Overall, Apache Spark is a more modern and versatile framework compared to Hadoop MapReduce, offering faster processing speeds, ease of use, and a wider range of data processing capabilities.
Apache Spark Components
- Spark Core: The foundation of Spark, Spark Core provides the basic functionality for distributed computing, including task scheduling, memory management, and fault recovery.
- Spark SQL: Spark SQL is a module for working with structured data using SQL queries. It allows users to query data stored in various formats, such as JSON, CSV, and Parquet.
- Spark Streaming: Spark Streaming enables real-time processing of streaming data.

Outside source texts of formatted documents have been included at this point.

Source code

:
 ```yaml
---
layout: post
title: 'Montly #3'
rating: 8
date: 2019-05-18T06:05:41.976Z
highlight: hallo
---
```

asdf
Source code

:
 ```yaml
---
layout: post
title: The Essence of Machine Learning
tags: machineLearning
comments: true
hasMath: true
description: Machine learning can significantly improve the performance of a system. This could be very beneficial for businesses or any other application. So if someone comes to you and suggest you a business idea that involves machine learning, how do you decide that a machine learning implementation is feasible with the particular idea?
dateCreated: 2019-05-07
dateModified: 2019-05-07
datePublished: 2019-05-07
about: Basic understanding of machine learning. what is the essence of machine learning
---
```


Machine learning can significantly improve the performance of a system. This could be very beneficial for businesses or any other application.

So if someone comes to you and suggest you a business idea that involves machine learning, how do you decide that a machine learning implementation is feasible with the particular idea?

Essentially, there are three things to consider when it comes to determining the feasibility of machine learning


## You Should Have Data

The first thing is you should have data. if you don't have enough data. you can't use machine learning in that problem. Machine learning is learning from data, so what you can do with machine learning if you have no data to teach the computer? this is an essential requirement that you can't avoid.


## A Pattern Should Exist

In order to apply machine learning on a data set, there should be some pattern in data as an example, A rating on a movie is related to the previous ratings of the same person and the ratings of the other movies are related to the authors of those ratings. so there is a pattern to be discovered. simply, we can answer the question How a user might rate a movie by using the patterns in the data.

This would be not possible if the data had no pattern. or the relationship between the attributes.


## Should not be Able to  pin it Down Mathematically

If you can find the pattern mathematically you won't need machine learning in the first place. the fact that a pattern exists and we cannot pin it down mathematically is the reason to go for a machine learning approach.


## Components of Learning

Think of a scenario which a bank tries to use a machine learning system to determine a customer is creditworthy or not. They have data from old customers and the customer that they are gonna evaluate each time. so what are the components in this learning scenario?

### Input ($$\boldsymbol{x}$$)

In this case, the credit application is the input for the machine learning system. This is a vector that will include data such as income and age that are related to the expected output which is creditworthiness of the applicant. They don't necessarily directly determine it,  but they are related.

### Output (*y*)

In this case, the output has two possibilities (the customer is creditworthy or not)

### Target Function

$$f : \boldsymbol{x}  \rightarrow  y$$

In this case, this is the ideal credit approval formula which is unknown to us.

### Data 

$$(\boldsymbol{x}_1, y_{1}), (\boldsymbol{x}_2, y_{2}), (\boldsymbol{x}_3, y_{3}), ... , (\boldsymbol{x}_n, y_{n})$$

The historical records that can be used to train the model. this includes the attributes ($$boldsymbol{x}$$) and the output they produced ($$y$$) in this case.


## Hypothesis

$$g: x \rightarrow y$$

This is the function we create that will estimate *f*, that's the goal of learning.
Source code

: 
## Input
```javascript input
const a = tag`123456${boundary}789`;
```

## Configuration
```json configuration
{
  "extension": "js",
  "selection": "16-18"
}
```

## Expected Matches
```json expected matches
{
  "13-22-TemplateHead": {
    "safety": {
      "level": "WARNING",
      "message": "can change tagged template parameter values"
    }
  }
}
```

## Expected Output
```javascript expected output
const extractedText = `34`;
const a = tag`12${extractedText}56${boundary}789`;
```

It provides an interface for processing data in mini-batches, allowing users to apply the same processing logic to both batch and streaming data.
- Spark MLlib: Spark MLlib is a library for machine learning algorithms. It provides a set of tools for building and training machine learning models, such as classification, regression, clustering, and collaborative filtering.
- GraphX: GraphX is a module for graph processing, enabling users to perform graph analytics and computation using the same Spark infrastructure.
- SparkR: SparkR is a module for working with data using the R programming language. It allows R users to interact with Spark data structures and perform distributed computing tasks.
Different modes of Deployment in Apache Spark
Apache Spark can be deployed in three different modes:
- Local Mode: In local mode, Spark runs on a single machine, using a single JVM process. This mode is useful for testing and development purposes, where a small amount of data is processed on a single machine.
- Standalone Mode: In standalone mode, Spark runs on a cluster of machines, using its own built-in cluster manager. This mode is suitable for larger-scale production deployments, where multiple machines are used for data processing.
- Cluster Mode: In cluster mode, Spark runs on a cluster of machines managed by an external cluster manager such as Apache Mesos, Hadoop YARN, or Kubernetes. This mode is suitable for large-scale deployments in production environments where Spark applications need to coexist with other applications on the same cluster.
Each deployment mode has its own benefits and limitations. Local mode is easy to set up and use, but can only handle small amounts of data. Standalone mode is more powerful and can handle larger-scale data processing, but requires more resources and setup time. Cluster mode provides the most flexibility and scalability, but requires additional setup and configuration of an external cluster manager. The choice of deployment mode depends on the specific use case and the amount of data being processed.